__WORK TASK__
Within the material below, how many lines include "datetime"? Answer with the count only.

__INPUT RECORDS__

--------------------------------------------------

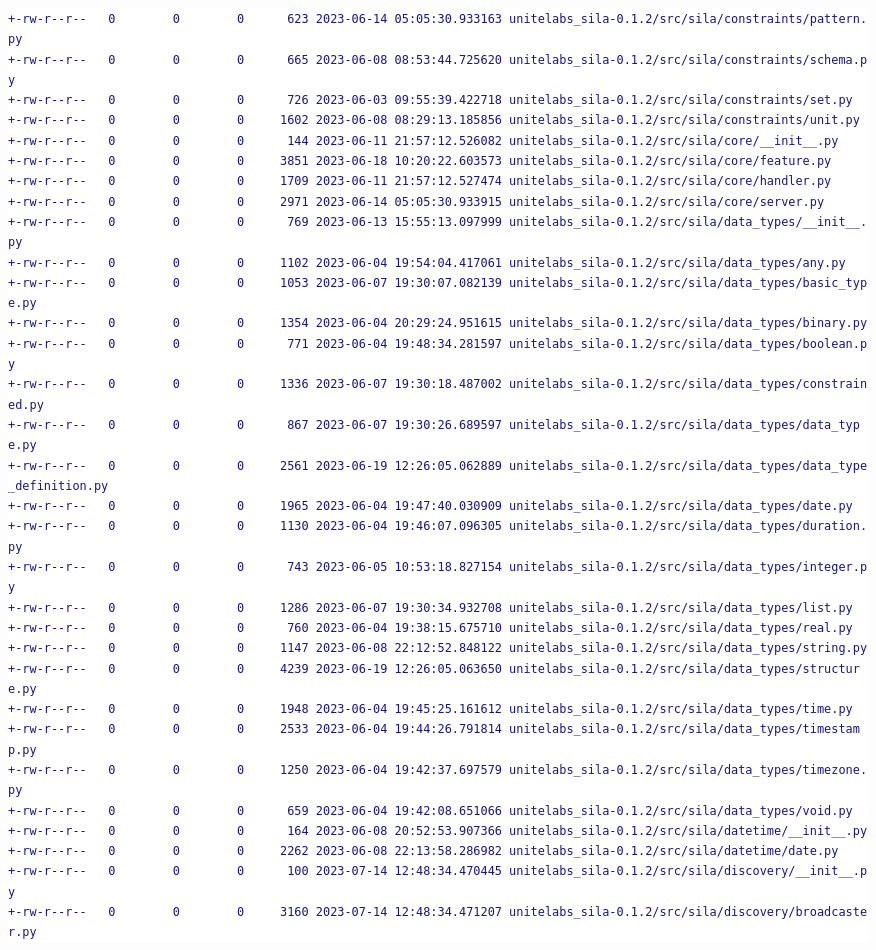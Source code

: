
 ```diff
+-rw-r--r--   0        0        0      623 2023-06-14 05:05:30.933163 unitelabs_sila-0.1.2/src/sila/constraints/pattern.py
+-rw-r--r--   0        0        0      665 2023-06-08 08:53:44.725620 unitelabs_sila-0.1.2/src/sila/constraints/schema.py
+-rw-r--r--   0        0        0      726 2023-06-03 09:55:39.422718 unitelabs_sila-0.1.2/src/sila/constraints/set.py
+-rw-r--r--   0        0        0     1602 2023-06-08 08:29:13.185856 unitelabs_sila-0.1.2/src/sila/constraints/unit.py
+-rw-r--r--   0        0        0      144 2023-06-11 21:57:12.526082 unitelabs_sila-0.1.2/src/sila/core/__init__.py
+-rw-r--r--   0        0        0     3851 2023-06-18 10:20:22.603573 unitelabs_sila-0.1.2/src/sila/core/feature.py
+-rw-r--r--   0        0        0     1709 2023-06-11 21:57:12.527474 unitelabs_sila-0.1.2/src/sila/core/handler.py
+-rw-r--r--   0        0        0     2971 2023-06-14 05:05:30.933915 unitelabs_sila-0.1.2/src/sila/core/server.py
+-rw-r--r--   0        0        0      769 2023-06-13 15:55:13.097999 unitelabs_sila-0.1.2/src/sila/data_types/__init__.py
+-rw-r--r--   0        0        0     1102 2023-06-04 19:54:04.417061 unitelabs_sila-0.1.2/src/sila/data_types/any.py
+-rw-r--r--   0        0        0     1053 2023-06-07 19:30:07.082139 unitelabs_sila-0.1.2/src/sila/data_types/basic_type.py
+-rw-r--r--   0        0        0     1354 2023-06-04 20:29:24.951615 unitelabs_sila-0.1.2/src/sila/data_types/binary.py
+-rw-r--r--   0        0        0      771 2023-06-04 19:48:34.281597 unitelabs_sila-0.1.2/src/sila/data_types/boolean.py
+-rw-r--r--   0        0        0     1336 2023-06-07 19:30:18.487002 unitelabs_sila-0.1.2/src/sila/data_types/constrained.py
+-rw-r--r--   0        0        0      867 2023-06-07 19:30:26.689597 unitelabs_sila-0.1.2/src/sila/data_types/data_type.py
+-rw-r--r--   0        0        0     2561 2023-06-19 12:26:05.062889 unitelabs_sila-0.1.2/src/sila/data_types/data_type_definition.py
+-rw-r--r--   0        0        0     1965 2023-06-04 19:47:40.030909 unitelabs_sila-0.1.2/src/sila/data_types/date.py
+-rw-r--r--   0        0        0     1130 2023-06-04 19:46:07.096305 unitelabs_sila-0.1.2/src/sila/data_types/duration.py
+-rw-r--r--   0        0        0      743 2023-06-05 10:53:18.827154 unitelabs_sila-0.1.2/src/sila/data_types/integer.py
+-rw-r--r--   0        0        0     1286 2023-06-07 19:30:34.932708 unitelabs_sila-0.1.2/src/sila/data_types/list.py
+-rw-r--r--   0        0        0      760 2023-06-04 19:38:15.675710 unitelabs_sila-0.1.2/src/sila/data_types/real.py
+-rw-r--r--   0        0        0     1147 2023-06-08 22:12:52.848122 unitelabs_sila-0.1.2/src/sila/data_types/string.py
+-rw-r--r--   0        0        0     4239 2023-06-19 12:26:05.063650 unitelabs_sila-0.1.2/src/sila/data_types/structure.py
+-rw-r--r--   0        0        0     1948 2023-06-04 19:45:25.161612 unitelabs_sila-0.1.2/src/sila/data_types/time.py
+-rw-r--r--   0        0        0     2533 2023-06-04 19:44:26.791814 unitelabs_sila-0.1.2/src/sila/data_types/timestamp.py
+-rw-r--r--   0        0        0     1250 2023-06-04 19:42:37.697579 unitelabs_sila-0.1.2/src/sila/data_types/timezone.py
+-rw-r--r--   0        0        0      659 2023-06-04 19:42:08.651066 unitelabs_sila-0.1.2/src/sila/data_types/void.py
+-rw-r--r--   0        0        0      164 2023-06-08 20:52:53.907366 unitelabs_sila-0.1.2/src/sila/datetime/__init__.py
+-rw-r--r--   0        0        0     2262 2023-06-08 22:13:58.286982 unitelabs_sila-0.1.2/src/sila/datetime/date.py
+-rw-r--r--   0        0        0      100 2023-07-14 12:48:34.470445 unitelabs_sila-0.1.2/src/sila/discovery/__init__.py
+-rw-r--r--   0        0        0     3160 2023-07-14 12:48:34.471207 unitelabs_sila-0.1.2/src/sila/discovery/broadcaster.py
```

--------------------------------------------------

__WRITTEN ANSWER__
2